Among the entries below, tally each line in which the word "would" is found, then state the tally alone.

Collected data:
★ ★ ★ ★ ★ ★ ★

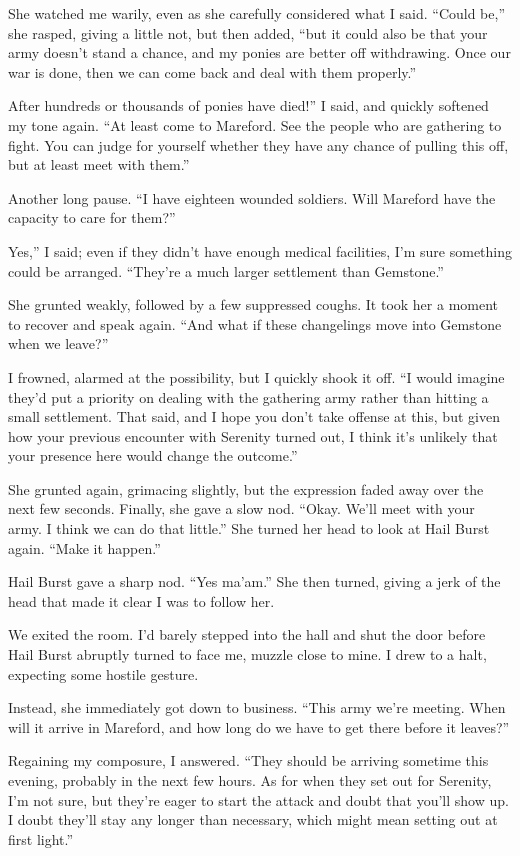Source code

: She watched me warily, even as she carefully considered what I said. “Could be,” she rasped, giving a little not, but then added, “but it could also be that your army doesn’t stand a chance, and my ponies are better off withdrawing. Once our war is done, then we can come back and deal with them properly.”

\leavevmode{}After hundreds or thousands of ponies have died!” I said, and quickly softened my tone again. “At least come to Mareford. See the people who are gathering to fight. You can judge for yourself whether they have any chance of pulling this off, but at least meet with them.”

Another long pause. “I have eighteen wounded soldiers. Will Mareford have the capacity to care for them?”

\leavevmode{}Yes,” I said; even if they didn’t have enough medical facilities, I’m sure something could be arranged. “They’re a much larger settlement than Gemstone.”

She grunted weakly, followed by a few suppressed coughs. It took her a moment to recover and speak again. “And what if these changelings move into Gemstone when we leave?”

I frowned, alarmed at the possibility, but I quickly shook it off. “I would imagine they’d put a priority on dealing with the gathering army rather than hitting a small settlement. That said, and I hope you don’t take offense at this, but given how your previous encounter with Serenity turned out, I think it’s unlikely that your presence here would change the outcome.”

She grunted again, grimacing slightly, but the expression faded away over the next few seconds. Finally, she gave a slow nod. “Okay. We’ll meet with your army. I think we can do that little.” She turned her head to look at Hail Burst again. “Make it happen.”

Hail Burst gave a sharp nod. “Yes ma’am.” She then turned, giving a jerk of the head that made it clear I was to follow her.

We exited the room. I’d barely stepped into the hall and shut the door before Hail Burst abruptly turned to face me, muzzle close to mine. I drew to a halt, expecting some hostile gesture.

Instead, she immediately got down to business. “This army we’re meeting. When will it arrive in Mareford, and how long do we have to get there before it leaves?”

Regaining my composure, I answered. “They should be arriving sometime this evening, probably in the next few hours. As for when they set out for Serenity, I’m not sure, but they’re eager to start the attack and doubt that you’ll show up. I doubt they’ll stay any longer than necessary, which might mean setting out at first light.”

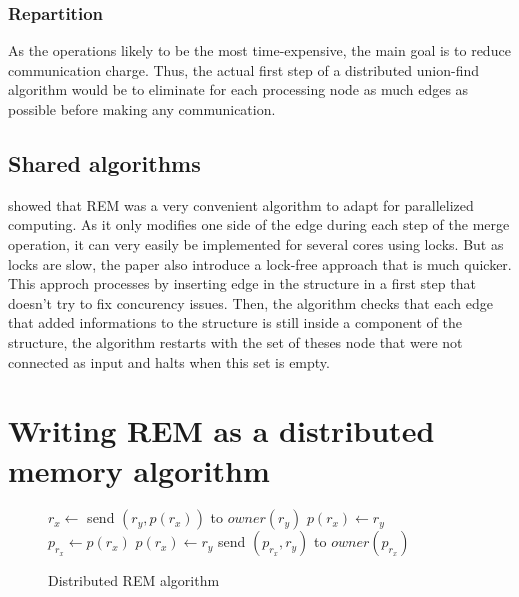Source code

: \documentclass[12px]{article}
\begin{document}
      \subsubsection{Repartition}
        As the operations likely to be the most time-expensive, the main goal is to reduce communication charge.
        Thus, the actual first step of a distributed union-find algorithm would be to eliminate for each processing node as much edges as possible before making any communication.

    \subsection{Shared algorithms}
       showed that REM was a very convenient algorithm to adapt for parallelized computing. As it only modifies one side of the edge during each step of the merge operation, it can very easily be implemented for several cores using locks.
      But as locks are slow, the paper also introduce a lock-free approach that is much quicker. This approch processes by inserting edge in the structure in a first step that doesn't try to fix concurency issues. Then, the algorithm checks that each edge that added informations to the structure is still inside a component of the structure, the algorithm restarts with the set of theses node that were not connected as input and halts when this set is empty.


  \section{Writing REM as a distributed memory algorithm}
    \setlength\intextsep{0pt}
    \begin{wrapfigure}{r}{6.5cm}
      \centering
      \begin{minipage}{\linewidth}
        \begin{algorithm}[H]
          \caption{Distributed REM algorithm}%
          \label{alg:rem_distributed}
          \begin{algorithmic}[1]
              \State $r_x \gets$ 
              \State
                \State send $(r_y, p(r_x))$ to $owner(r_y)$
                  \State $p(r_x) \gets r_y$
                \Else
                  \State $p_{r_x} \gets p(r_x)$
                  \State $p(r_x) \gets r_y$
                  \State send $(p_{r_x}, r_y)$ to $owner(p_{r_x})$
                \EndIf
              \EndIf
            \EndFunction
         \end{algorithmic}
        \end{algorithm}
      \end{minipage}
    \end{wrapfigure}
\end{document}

★ ★ ★ ★ ★ ★ ★

_Written answer_
2